* Task prompt:
Omit all pictures, then print the entries exactly.

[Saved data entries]

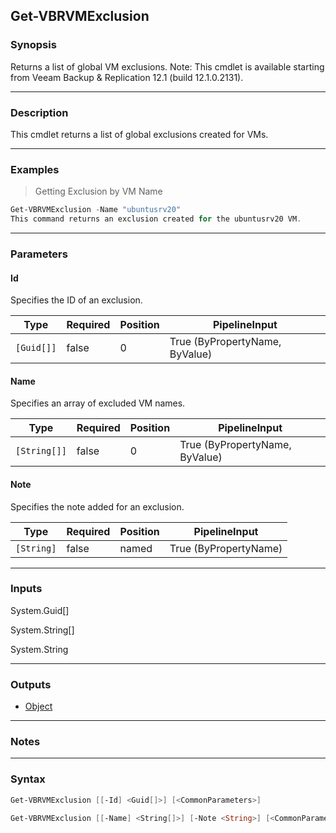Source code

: Get-VBRVMExclusion
------------------

### Synopsis
Returns a list of global VM exclusions.
Note: This cmdlet is available starting from Veeam Backup & Replication 12.1 (build 12.1.0.2131).

---

### Description

This cmdlet returns a list of global exclusions created for VMs.

---

### Examples
> Getting Exclusion by VM Name

```PowerShell
Get-VBRVMExclusion -Name "ubuntusrv20"
This command returns an exclusion created for the ubuntusrv20 VM.
```

---

### Parameters
#### **Id**
Specifies the ID of an exclusion.

|Type      |Required|Position|PipelineInput                 |
|----------|--------|--------|------------------------------|
|`[Guid[]]`|false   |0       |True (ByPropertyName, ByValue)|

#### **Name**
Specifies an array of excluded VM names.

|Type        |Required|Position|PipelineInput                 |
|------------|--------|--------|------------------------------|
|`[String[]]`|false   |0       |True (ByPropertyName, ByValue)|

#### **Note**
Specifies the note added for an exclusion.

|Type      |Required|Position|PipelineInput        |
|----------|--------|--------|---------------------|
|`[String]`|false   |named   |True (ByPropertyName)|

---

### Inputs
System.Guid[]

System.String[]

System.String

---

### Outputs
* [Object](https://learn.microsoft.com/en-us/dotnet/api/System.Object)

---

### Notes

---

### Syntax
```PowerShell
Get-VBRVMExclusion [[-Id] <Guid[]>] [<CommonParameters>]
```
```PowerShell
Get-VBRVMExclusion [[-Name] <String[]>] [-Note <String>] [<CommonParameters>]
```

* Answer box:
Source code

: Get-VBRVMExclusion
------------------

### Synopsis
Returns a list of global VM exclusions.
Note: This cmdlet is available starting from Veeam Backup & Replication 12.1 (build 12.1.0.2131).

---

### Description

This cmdlet returns a list of global exclusions created for VMs.

---

### Examples
> Getting Exclusion by VM Name

```PowerShell
Get-VBRVMExclusion -Name "ubuntusrv20"
This command returns an exclusion created for the ubuntusrv20 VM.
```

---

### Parameters
#### **Id**
Specifies the ID of an exclusion.

|Type      |Required|Position|PipelineInput                 |
|----------|--------|--------|------------------------------|
|`[Guid[]]`|false   |0       |True (ByPropertyName, ByValue)|

#### **Name**
Specifies an array of excluded VM names.

|Type        |Required|Position|PipelineInput                 |
|------------|--------|--------|------------------------------|
|`[String[]]`|false   |0       |True (ByPropertyName, ByValue)|

#### **Note**
Specifies the note added for an exclusion.

|Type      |Required|Position|PipelineInput        |
|----------|--------|--------|---------------------|
|`[String]`|false   |named   |True (ByPropertyName)|

---

### Inputs
System.Guid[]

System.String[]

System.String

---

### Outputs
* [Object](https://learn.microsoft.com/en-us/dotnet/api/System.Object)

---

### Notes

---

### Syntax
```PowerShell
Get-VBRVMExclusion [[-Id] <Guid[]>] [<CommonParameters>]
```
```PowerShell
Get-VBRVMExclusion [[-Name] <String[]>] [-Note <String>] [<CommonParameters>]
```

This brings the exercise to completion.